From this perspective we believe the group can be comprehended according to the characteristics of ‘its own' disease, represented by children suffering from a great quantity of frustrations coming from the external world and the internal reality. The capacity to accept and tolerate the internal reality varies from individual to individual, depending on the depressive anxiety at the origin. The depressive anxieties can be observed clearly in the second vignette where the children refer to being “poor”, or like “dust” or “mucus” or transformed into a “Puffo” (gnome).

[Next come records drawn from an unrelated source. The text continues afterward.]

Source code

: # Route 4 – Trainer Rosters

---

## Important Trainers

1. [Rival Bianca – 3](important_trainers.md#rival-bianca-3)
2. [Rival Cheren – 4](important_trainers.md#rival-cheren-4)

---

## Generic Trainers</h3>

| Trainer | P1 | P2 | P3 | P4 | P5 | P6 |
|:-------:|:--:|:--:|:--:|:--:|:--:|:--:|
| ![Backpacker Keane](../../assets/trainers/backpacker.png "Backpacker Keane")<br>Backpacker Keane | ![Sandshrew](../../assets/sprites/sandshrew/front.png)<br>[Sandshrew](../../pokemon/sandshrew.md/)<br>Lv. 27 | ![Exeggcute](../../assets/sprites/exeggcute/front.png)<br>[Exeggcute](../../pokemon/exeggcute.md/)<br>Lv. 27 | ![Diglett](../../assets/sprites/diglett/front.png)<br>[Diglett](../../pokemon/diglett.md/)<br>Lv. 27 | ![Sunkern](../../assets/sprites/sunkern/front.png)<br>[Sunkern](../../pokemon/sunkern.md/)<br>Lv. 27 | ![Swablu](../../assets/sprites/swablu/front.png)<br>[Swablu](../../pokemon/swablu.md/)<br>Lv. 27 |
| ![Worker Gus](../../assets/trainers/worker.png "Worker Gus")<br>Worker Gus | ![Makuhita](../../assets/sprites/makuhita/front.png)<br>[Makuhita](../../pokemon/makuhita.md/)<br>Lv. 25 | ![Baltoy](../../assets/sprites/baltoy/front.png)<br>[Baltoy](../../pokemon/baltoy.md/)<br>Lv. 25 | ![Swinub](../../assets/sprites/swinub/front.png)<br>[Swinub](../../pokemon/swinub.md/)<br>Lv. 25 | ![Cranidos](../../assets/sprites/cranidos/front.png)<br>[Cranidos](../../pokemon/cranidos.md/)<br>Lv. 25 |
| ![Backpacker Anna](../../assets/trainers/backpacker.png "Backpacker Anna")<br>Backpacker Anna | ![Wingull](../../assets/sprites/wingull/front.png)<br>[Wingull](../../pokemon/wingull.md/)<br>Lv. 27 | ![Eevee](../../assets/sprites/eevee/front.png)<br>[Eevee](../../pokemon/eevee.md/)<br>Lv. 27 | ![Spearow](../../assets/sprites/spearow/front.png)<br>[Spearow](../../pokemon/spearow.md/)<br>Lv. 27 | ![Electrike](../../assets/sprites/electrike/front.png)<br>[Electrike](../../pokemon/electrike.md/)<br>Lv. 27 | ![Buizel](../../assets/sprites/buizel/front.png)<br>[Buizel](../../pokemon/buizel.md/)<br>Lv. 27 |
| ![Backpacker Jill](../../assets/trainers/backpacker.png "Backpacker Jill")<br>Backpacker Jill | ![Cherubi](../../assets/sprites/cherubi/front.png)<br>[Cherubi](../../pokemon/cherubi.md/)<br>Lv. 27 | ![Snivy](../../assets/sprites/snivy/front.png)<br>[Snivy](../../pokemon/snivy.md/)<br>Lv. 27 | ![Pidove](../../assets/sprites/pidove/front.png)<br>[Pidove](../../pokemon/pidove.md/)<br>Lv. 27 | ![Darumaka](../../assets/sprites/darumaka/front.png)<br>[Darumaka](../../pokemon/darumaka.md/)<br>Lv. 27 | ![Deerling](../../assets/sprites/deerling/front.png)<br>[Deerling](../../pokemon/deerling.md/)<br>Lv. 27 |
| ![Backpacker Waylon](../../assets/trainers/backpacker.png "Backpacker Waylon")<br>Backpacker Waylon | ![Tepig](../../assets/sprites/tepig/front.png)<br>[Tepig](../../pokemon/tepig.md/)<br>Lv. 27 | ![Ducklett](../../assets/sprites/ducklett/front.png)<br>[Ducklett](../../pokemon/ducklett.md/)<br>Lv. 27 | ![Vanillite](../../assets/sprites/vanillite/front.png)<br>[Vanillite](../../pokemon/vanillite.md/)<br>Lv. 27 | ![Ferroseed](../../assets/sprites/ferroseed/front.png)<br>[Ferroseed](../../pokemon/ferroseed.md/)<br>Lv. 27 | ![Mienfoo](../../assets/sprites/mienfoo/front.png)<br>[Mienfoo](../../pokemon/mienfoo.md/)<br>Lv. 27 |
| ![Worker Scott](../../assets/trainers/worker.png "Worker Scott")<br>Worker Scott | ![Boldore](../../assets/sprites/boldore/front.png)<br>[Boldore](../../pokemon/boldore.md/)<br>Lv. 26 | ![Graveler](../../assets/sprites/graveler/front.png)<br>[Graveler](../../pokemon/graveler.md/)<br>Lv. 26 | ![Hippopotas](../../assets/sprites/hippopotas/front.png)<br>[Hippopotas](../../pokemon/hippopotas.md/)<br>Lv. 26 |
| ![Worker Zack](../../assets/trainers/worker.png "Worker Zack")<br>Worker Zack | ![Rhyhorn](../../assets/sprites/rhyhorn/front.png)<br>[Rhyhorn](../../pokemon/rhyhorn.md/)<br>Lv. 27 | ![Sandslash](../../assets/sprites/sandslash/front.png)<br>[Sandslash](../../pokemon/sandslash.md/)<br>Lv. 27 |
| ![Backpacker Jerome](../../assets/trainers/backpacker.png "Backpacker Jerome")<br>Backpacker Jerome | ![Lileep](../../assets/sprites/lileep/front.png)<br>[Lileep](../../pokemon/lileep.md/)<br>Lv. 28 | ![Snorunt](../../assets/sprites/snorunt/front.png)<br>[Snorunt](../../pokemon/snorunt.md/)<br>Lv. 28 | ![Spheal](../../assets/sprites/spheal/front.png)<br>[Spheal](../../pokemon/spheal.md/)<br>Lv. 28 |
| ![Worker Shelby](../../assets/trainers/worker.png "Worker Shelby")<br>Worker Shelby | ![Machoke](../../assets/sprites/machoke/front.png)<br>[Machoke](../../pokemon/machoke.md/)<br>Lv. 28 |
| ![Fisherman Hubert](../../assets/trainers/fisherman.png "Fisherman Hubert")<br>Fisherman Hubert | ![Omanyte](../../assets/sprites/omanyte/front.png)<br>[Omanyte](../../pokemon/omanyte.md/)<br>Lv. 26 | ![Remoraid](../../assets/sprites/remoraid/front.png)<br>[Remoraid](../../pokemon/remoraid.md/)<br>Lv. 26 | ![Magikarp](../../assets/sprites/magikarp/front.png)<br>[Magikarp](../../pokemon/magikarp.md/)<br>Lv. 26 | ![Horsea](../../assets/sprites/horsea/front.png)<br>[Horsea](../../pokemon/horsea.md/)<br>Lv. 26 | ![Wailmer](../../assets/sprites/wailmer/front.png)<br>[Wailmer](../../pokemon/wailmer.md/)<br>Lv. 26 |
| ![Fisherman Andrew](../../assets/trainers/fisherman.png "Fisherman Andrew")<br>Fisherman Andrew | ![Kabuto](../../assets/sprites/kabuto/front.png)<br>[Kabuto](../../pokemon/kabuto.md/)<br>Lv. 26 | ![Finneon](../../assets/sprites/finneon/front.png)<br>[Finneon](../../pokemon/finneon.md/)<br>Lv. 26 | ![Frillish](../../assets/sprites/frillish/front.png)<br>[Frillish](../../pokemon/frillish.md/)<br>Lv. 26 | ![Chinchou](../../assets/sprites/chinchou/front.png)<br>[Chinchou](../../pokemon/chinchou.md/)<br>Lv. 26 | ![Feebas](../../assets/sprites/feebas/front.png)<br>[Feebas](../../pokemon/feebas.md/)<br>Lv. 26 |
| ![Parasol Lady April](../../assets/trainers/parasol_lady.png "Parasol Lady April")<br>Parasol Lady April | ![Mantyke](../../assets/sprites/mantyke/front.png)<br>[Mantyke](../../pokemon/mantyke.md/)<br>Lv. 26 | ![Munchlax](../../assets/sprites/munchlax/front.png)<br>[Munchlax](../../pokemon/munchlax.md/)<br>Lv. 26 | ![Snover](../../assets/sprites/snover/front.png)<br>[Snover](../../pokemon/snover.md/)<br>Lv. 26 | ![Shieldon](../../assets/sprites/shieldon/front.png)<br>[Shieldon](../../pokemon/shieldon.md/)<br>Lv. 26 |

Manic defences contrast these anxieties producing an omnipotent feeling of being able to control the pitiful situation in act.
The children resort to these manic defences fantasizing “Diabetic man” as a representation of the illness, providing them with a certainty that in part tranquillizes them. A very potent being, whether it be a monster or a “Sumo” wrestler are responsible for their future, in which they feel trapped and unable to do anything about. Manic denial is also present, represented by the desire to go the Caribbean resulting in temporary relief that perpetuates the refusal of the illness. This defence process that is manic and of denial, produces a deficit in the “representation of the ill-self” that explains why these children have such difficulty in putting into practice self-help.
We believe along with J.Puget and I.Bernstein (1984), that these patients avoid the passage from certainties to doubts and desires. They take refuge in an omnipotent fantasy like “Diabetic man”. Our work concentrates on the removal of the narcissistic bulwark to make way for a more differentiated mental development, where doubt and illness have their own place, being part of all human existence.






BIBLIOGRAPHY



Bruni S., Marinelli S. (1999) Group and Dreams in Departments of Organic Medicine. Telematic Magazine. www.funzionegamma.edu/magazine/mag_n2.htm

Chiozza L. (1998) La capacidad simbolica de los trastornos somaticos. Revista de Psicoanalisis. APA XLV, n 5 1998. Pag. 926 a 930

Puget J., Berenstein I. (1984) Reflexiones en torno a una experencia de psicoterapia breve con un grupo de pacientes dializados en espera de transplante renal. Revista Chilena de Psicoanaisis. 15 n2. Pag. 46 a 54.

Staforelli A.,Suarez L(1998)A threatening Dream in a Homogeneous Group of Patients Expecting Kidney Transplants.www.funzionegamma.edu/ magazine/mag n1.htm

Winnicott W.D. (1975) Through Paediatrics to Psychoanalysis : Collected Papers London, Karnac Books (Escritos de Pediatria y Psicoanalisis. Edit Paidos. Pag 177-197; 325-340.)